(Dataset entries)
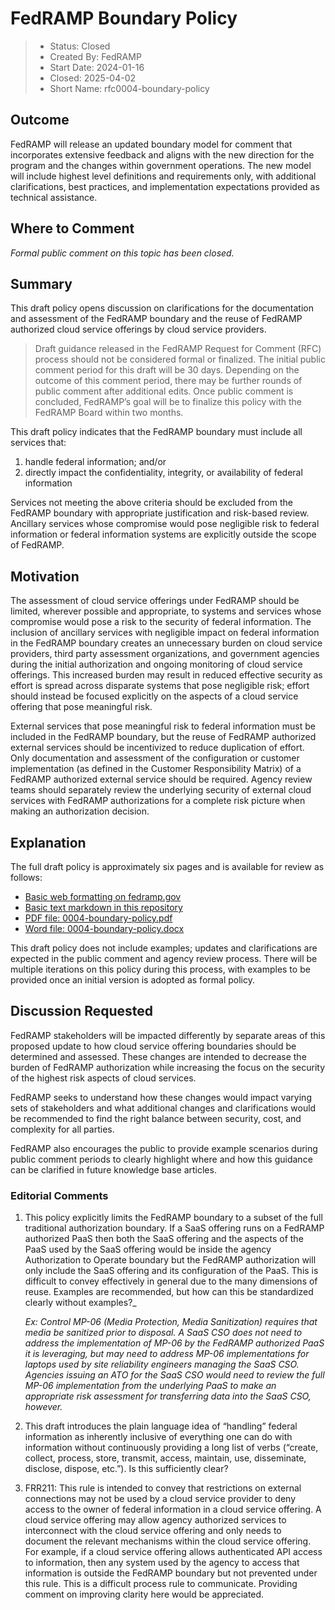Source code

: # FedRAMP Boundary Policy

> - Status: Closed
> - Created By: FedRAMP
> - Start Date: 2024-01-16
> - Closed: 2025-04-02
> - Short Name: rfc0004-boundary-policy

## Outcome

FedRAMP will release an updated boundary model for comment that incorporates
extensive feedback and aligns with the new direction for the program and the
changes within government operations. The new model will include highest level
definitions and requirements only, with additional clarifications, best
practices, and implementation expectations provided as technical assistance.

## Where to Comment

_Formal public comment on this topic has been closed._

## Summary

This draft policy opens discussion on clarifications for the documentation and
assessment of the FedRAMP boundary and the reuse of FedRAMP authorized cloud
service offerings by cloud service providers.

> Draft guidance released in the FedRAMP Request for Comment (RFC) process
> should not be considered formal or finalized. The initial public comment
> period for this draft will be 30 days. Depending on the outcome of this
> comment period, there may be further rounds of public comment after additional
> edits. Once public comment is concluded, FedRAMP’s goal will be to finalize
> this policy with the FedRAMP Board within two months.

This draft policy indicates that the FedRAMP boundary must include all services
that:

1. handle federal information; and/or
2. directly impact the confidentiality, integrity, or availability of federal
   information

Services not meeting the above criteria should be excluded from the FedRAMP
boundary with appropriate justification and risk-based review. Ancillary
services whose compromise would pose negligible risk to federal information or
federal information systems are explicitly outside the scope of FedRAMP.

## Motivation

The assessment of cloud service offerings under FedRAMP should be limited,
wherever possible and appropriate, to systems and services whose compromise
would pose a risk to the security of federal information. The inclusion of
ancillary services with negligible impact on federal information in the FedRAMP
boundary creates an unnecessary burden on cloud service providers, third party
assessment organizations, and government agencies during the initial
authorization and ongoing monitoring of cloud service offerings. This increased
burden may result in reduced effective security as effort is spread across
disparate systems that pose negligible risk; effort should instead be focused
explicitly on the aspects of a cloud service offering that pose meaningful risk.

External services that pose meaningful risk to federal information must be
included in the FedRAMP boundary, but the reuse of FedRAMP authorized external
services should be incentivized to reduce duplication of effort. Only
documentation and assessment of the configuration or customer implementation (as
defined in the Customer Responsibility Matrix) of a FedRAMP authorized external
service should be required. Agency review teams should separately review the
underlying security of external cloud services with FedRAMP authorizations for a
complete risk picture when making an authorization decision.

## Explanation

The full draft policy is approximately six pages and is available for review as
follows:

- [Basic web formatting on fedramp.gov](https://www.fedramp.gov/updates/rfcs/0004)
- [Basic text markdown in this repository](https://github.com/FedRAMP/rfc0004-boundary-policy/blob/main/rfc/assets/0004-boundary-policy.md)
- [PDF file: 0004-boundary-policy.pdf](https://github.com/FedRAMP/rfc0004-boundary-policy/blob/main/rfc/assets/0004-boundary-policy.pdf)
- [Word file: 0004-boundary-policy.docx](https://github.com/FedRAMP/rfc0004-boundary-policy/raw/refs/heads/main/rfc/assets/0004-boundary-policy.docx)

This draft policy does not include examples; updates and clarifications are
expected in the public comment and agency review process. There will be multiple
iterations on this policy during this process, with examples to be provided once
an initial version is adopted as formal policy.

## Discussion Requested

FedRAMP stakeholders will be impacted differently by separate areas of this
proposed update to how cloud service offering boundaries should be determined
and assessed. These changes are intended to decrease the burden of FedRAMP
authorization while increasing the focus on the security of the highest risk
aspects of cloud services.

FedRAMP seeks to understand how these changes would impact varying sets of
stakeholders and what additional changes and clarifications would be recommended
to find the right balance between security, cost, and complexity for all
parties.

FedRAMP also encourages the public to provide example scenarios during public
comment periods to clearly highlight where and how this guidance can be
clarified in future knowledge base articles.

### Editorial Comments

1. This policy explicitly limits the FedRAMP boundary to a subset of the full
   traditional authorization boundary. If a SaaS offering runs on a FedRAMP
   authorized PaaS then both the SaaS offering and the aspects of the PaaS used
   by the SaaS offering would be inside the agency Authorization to Operate
   boundary but the FedRAMP authorization will only include the SaaS offering
   and its configuration of the PaaS. This is difficult to convey effectively in
   general due to the many dimensions of reuse. Examples are recommended, but
   how can this be standardized clearly without examples?\_

   _Ex: Control MP-06 (Media Protection, Media Sanitization) requires that media
   be sanitized prior to disposal. A SaaS CSO does not need to address the
   implementation of MP-06 by the FedRAMP authorized PaaS it is leveraging, but
   may need to address MP-06 implementations for laptops used by site
   reliability engineers managing the SaaS CSO. Agencies issuing an ATO for the
   SaaS CSO would need to review the full MP-06 implementation from the
   underlying PaaS to make an appropriate risk assessment for transferring data
   into the SaaS CSO, however._

2. This draft introduces the plain language idea of “handling” federal
   information as inherently inclusive of everything one can do with information
   without continuously providing a long list of verbs (“create, collect,
   process, store, transmit, access, maintain, use, disseminate, disclose,
   dispose, etc.”). Is this sufficiently clear?

3. FRR211: This rule is intended to convey that restrictions on external
   connections may not be used by a cloud service provider to deny access to the
   owner of federal information in a cloud service offering. A cloud service
   offering may allow agency authorized services to interconnect with the cloud
   service offering and only needs to document the relevant mechanisms within
   the cloud service offering. For example, if a cloud service offering allows
   authenticated API access to information, then any system used by the agency
   to access that information is outside the FedRAMP boundary but not prevented
   under this rule. This is a difficult process rule to communicate. Providing
   comment on improving clarity here would be appreciated.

> **TRY IT**
Since the pictures don't belong in the copy, copy only the rest of the entries above exactly.

> **RESPONSE**
Source code

: # FedRAMP Boundary Policy

> - Status: Closed
> - Created By: FedRAMP
> - Start Date: 2024-01-16
> - Closed: 2025-04-02
> - Short Name: rfc0004-boundary-policy

## Outcome

FedRAMP will release an updated boundary model for comment that incorporates
extensive feedback and aligns with the new direction for the program and the
changes within government operations. The new model will include highest level
definitions and requirements only, with additional clarifications, best
practices, and implementation expectations provided as technical assistance.

## Where to Comment

_Formal public comment on this topic has been closed._

## Summary

This draft policy opens discussion on clarifications for the documentation and
assessment of the FedRAMP boundary and the reuse of FedRAMP authorized cloud
service offerings by cloud service providers.

> Draft guidance released in the FedRAMP Request for Comment (RFC) process
> should not be considered formal or finalized. The initial public comment
> period for this draft will be 30 days. Depending on the outcome of this
> comment period, there may be further rounds of public comment after additional
> edits. Once public comment is concluded, FedRAMP’s goal will be to finalize
> this policy with the FedRAMP Board within two months.

This draft policy indicates that the FedRAMP boundary must include all services
that:

1. handle federal information; and/or
2. directly impact the confidentiality, integrity, or availability of federal
   information

Services not meeting the above criteria should be excluded from the FedRAMP
boundary with appropriate justification and risk-based review. Ancillary
services whose compromise would pose negligible risk to federal information or
federal information systems are explicitly outside the scope of FedRAMP.

## Motivation

The assessment of cloud service offerings under FedRAMP should be limited,
wherever possible and appropriate, to systems and services whose compromise
would pose a risk to the security of federal information. The inclusion of
ancillary services with negligible impact on federal information in the FedRAMP
boundary creates an unnecessary burden on cloud service providers, third party
assessment organizations, and government agencies during the initial
authorization and ongoing monitoring of cloud service offerings. This increased
burden may result in reduced effective security as effort is spread across
disparate systems that pose negligible risk; effort should instead be focused
explicitly on the aspects of a cloud service offering that pose meaningful risk.

External services that pose meaningful risk to federal information must be
included in the FedRAMP boundary, but the reuse of FedRAMP authorized external
services should be incentivized to reduce duplication of effort. Only
documentation and assessment of the configuration or customer implementation (as
defined in the Customer Responsibility Matrix) of a FedRAMP authorized external
service should be required. Agency review teams should separately review the
underlying security of external cloud services with FedRAMP authorizations for a
complete risk picture when making an authorization decision.

## Explanation

The full draft policy is approximately six pages and is available for review as
follows:

- [Basic web formatting on fedramp.gov](https://www.fedramp.gov/updates/rfcs/0004)
- [Basic text markdown in this repository](https://github.com/FedRAMP/rfc0004-boundary-policy/blob/main/rfc/assets/0004-boundary-policy.md)
- [PDF file: 0004-boundary-policy.pdf](https://github.com/FedRAMP/rfc0004-boundary-policy/blob/main/rfc/assets/0004-boundary-policy.pdf)
- [Word file: 0004-boundary-policy.docx](https://github.com/FedRAMP/rfc0004-boundary-policy/raw/refs/heads/main/rfc/assets/0004-boundary-policy.docx)

This draft policy does not include examples; updates and clarifications are
expected in the public comment and agency review process. There will be multiple
iterations on this policy during this process, with examples to be provided once
an initial version is adopted as formal policy.

## Discussion Requested

FedRAMP stakeholders will be impacted differently by separate areas of this
proposed update to how cloud service offering boundaries should be determined
and assessed. These changes are intended to decrease the burden of FedRAMP
authorization while increasing the focus on the security of the highest risk
aspects of cloud services.

FedRAMP seeks to understand how these changes would impact varying sets of
stakeholders and what additional changes and clarifications would be recommended
to find the right balance between security, cost, and complexity for all
parties.

FedRAMP also encourages the public to provide example scenarios during public
comment periods to clearly highlight where and how this guidance can be
clarified in future knowledge base articles.

### Editorial Comments

1. This policy explicitly limits the FedRAMP boundary to a subset of the full
   traditional authorization boundary. If a SaaS offering runs on a FedRAMP
   authorized PaaS then both the SaaS offering and the aspects of the PaaS used
   by the SaaS offering would be inside the agency Authorization to Operate
   boundary but the FedRAMP authorization will only include the SaaS offering
   and its configuration of the PaaS. This is difficult to convey effectively in
   general due to the many dimensions of reuse. Examples are recommended, but
   how can this be standardized clearly without examples?\_

   _Ex: Control MP-06 (Media Protection, Media Sanitization) requires that media
   be sanitized prior to disposal. A SaaS CSO does not need to address the
   implementation of MP-06 by the FedRAMP authorized PaaS it is leveraging, but
   may need to address MP-06 implementations for laptops used by site
   reliability engineers managing the SaaS CSO. Agencies issuing an ATO for the
   SaaS CSO would need to review the full MP-06 implementation from the
   underlying PaaS to make an appropriate risk assessment for transferring data
   into the SaaS CSO, however._

2. This draft introduces the plain language idea of “handling” federal
   information as inherently inclusive of everything one can do with information
   without continuously providing a long list of verbs (“create, collect,
   process, store, transmit, access, maintain, use, disseminate, disclose,
   dispose, etc.”). Is this sufficiently clear?

3. FRR211: This rule is intended to convey that restrictions on external
   connections may not be used by a cloud service provider to deny access to the
   owner of federal information in a cloud service offering. A cloud service
   offering may allow agency authorized services to interconnect with the cloud
   service offering and only needs to document the relevant mechanisms within
   the cloud service offering. For example, if a cloud service offering allows
   authenticated API access to information, then any system used by the agency
   to access that information is outside the FedRAMP boundary but not prevented
   under this rule. This is a difficult process rule to communicate. Providing
   comment on improving clarity here would be appreciated.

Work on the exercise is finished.